There aren't many uses of samples or extras in this album, only two to be exact. The first of the two is on the song Dead Set on Suicide, and is the sound of a chair being kicked and then falling to the ground, followed by the choking sound of a human grasping for their final breath while suffocating themselves in a noose. The second sample is in the song Projectile Ovulation, and isn't necessarily a sample, but something a little extra. Amongst the terrifically dark and crude humor found within the lyrics talking about menstruation as a weapon, you hear Travis Ryan spewing water out of his mouth, in a way that makes you think it is something entirely different form water. It just adds to the twisted sense of humor, and is definitely a great addition to an already amazing song.

This album is one of the few that I have come across that I knew was going to be rated a perfect score. I really didn't want to deteriorate or undermine the meaning of a perfect score whatsoever, so I will justify exactly why I feel it deserves such a high rating. The production is superb, with every instrument being heard throughout the entirety of the record. The songs are all amazing and easy to pick out and remember, all of which have very memorable riffs, drum fills, and vocals. They flow cohesively yet do not depend on each other to thrive. The lyrics are all very dark and demented, just the way I enjoy them, while maintaining a high level of intelligence with them. They do not portray immaturity or novice in writing, but showcase how experienced and evil Travis truly is. The vocals are nothing short of wonderfully wretched in the best way of course. The cover of this album has specific meaning and isn't a random painting with the album and band name thrown on there. It was designed with intention of being what it is, and what it is is essentially a summarization of the album in a picture. This album came out in the beginning of May in 2012, and has been played on a regular basis ever since, without becoming monotonous or boring in any sense. These are all reasons I feel "Monolith of Inhumanity" deserves the highest possible rating, for it is a timeless classic. If you have not listened to this album, I encourage you to listen to it as soon as you can, and then buy it as soon as possible, for it will not collect dust on your shelf. It will bring hours of entertainment.

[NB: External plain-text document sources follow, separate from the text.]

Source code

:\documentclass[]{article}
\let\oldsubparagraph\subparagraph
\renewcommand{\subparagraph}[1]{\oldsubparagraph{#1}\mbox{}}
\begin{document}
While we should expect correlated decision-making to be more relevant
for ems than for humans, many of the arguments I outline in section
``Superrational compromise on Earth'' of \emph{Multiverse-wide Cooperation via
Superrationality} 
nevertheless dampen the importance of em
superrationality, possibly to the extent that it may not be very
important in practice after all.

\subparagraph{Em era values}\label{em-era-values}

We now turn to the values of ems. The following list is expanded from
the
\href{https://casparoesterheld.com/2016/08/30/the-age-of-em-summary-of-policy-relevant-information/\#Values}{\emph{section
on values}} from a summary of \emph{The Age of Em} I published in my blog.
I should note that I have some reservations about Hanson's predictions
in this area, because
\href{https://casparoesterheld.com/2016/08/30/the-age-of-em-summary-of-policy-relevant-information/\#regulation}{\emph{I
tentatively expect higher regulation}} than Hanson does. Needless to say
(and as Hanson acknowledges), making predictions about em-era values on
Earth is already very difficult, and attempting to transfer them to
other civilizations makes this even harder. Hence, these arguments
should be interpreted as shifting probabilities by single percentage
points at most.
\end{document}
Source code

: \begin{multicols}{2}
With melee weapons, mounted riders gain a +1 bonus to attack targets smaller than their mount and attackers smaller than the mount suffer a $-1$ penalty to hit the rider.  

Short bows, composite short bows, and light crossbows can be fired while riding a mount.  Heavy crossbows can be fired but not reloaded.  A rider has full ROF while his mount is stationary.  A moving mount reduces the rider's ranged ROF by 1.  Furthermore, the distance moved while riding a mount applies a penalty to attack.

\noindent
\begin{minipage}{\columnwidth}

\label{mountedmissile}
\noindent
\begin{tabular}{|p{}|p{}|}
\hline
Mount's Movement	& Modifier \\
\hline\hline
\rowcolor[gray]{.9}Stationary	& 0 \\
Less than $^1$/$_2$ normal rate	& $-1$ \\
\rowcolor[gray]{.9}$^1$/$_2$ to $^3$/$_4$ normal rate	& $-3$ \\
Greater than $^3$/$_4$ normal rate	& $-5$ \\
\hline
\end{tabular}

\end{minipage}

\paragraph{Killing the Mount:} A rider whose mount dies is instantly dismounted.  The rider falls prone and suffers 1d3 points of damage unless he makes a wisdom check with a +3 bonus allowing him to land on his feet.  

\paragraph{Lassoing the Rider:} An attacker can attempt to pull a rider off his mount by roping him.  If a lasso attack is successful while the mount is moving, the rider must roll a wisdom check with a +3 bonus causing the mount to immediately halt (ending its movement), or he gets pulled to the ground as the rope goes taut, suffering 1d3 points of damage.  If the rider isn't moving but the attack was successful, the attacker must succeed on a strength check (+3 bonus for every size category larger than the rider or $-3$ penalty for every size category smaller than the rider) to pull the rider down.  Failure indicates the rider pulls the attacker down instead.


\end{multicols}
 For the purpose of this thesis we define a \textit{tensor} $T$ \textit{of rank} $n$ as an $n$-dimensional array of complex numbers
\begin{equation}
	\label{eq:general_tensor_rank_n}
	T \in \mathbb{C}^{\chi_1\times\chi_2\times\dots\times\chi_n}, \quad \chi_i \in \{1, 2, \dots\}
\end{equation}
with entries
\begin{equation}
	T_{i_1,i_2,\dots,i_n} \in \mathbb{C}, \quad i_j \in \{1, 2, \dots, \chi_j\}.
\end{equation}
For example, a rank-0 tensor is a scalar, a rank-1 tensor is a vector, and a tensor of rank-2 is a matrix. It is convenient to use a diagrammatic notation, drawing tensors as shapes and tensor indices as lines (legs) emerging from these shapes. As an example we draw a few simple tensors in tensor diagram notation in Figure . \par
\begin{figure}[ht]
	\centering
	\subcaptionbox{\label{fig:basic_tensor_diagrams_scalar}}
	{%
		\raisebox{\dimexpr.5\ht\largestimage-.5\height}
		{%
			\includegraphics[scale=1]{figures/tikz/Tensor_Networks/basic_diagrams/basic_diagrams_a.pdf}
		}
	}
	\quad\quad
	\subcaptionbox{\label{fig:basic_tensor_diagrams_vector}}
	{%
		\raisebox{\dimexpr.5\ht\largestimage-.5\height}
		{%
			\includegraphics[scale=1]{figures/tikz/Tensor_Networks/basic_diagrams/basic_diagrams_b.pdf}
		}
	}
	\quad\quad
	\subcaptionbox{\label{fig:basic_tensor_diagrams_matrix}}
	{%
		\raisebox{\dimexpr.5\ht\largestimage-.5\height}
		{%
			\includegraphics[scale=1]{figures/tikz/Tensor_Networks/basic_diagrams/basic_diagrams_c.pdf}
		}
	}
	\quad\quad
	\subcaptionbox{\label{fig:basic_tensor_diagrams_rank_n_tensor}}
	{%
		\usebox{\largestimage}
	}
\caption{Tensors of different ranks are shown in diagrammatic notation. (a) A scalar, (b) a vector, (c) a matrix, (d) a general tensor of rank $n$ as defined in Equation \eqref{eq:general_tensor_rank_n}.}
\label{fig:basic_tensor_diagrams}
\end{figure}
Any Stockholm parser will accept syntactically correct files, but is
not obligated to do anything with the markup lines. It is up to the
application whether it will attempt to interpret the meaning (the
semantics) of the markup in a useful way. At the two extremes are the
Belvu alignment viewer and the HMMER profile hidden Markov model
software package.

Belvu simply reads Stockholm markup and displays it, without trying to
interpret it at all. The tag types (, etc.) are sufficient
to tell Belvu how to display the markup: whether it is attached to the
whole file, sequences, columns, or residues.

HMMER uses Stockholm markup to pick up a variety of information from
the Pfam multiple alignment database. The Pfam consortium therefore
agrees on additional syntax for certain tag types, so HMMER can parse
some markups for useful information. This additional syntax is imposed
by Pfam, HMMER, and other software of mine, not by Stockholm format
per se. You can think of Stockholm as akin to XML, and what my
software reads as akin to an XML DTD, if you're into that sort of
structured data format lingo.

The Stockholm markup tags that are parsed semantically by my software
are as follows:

The standout tracks on this album, if 'all' isn't an option, would be Dead Set on Suicide, Forced Gender Reassignment, Projectile Ovulation, Lifestalker, Your Disposal, Kingdom of Tyrants, The Monolith, A Living Breathing Piece of Defecating Meat, and Do Not Resuscitate. This is a long list of songs, I know, but the entirety of the album belongs on the standout tracks list. Congratulations Cattle Decapitation, you have created another masterpiece in your discography of destruction. I am eagerly awaiting "The Anthropocean Extinction" because I know you will somehow manage to top this beast of an album.

Monolith Of Insanity - 100%

1234SLAYER1234, November 11th, 2013

You can see it as jumping on the bandwagon, but this release seriously deserves the overall amount of praise it has had. In this review I plan to justifying why this praise is due. I first discovered Cattle Decapitation a few years back upon hearing their release "Humanure". I was drawn in by their views on animal rights and their approach to death metal. That's right, I'm a vegan, I eat rice cakes, live on tofu, hug trees on Sundays (and the occasional bank holiday weekend), eat disgusting "raw" chocolate bars and irritate hardworking chefs when I enter their restaurant.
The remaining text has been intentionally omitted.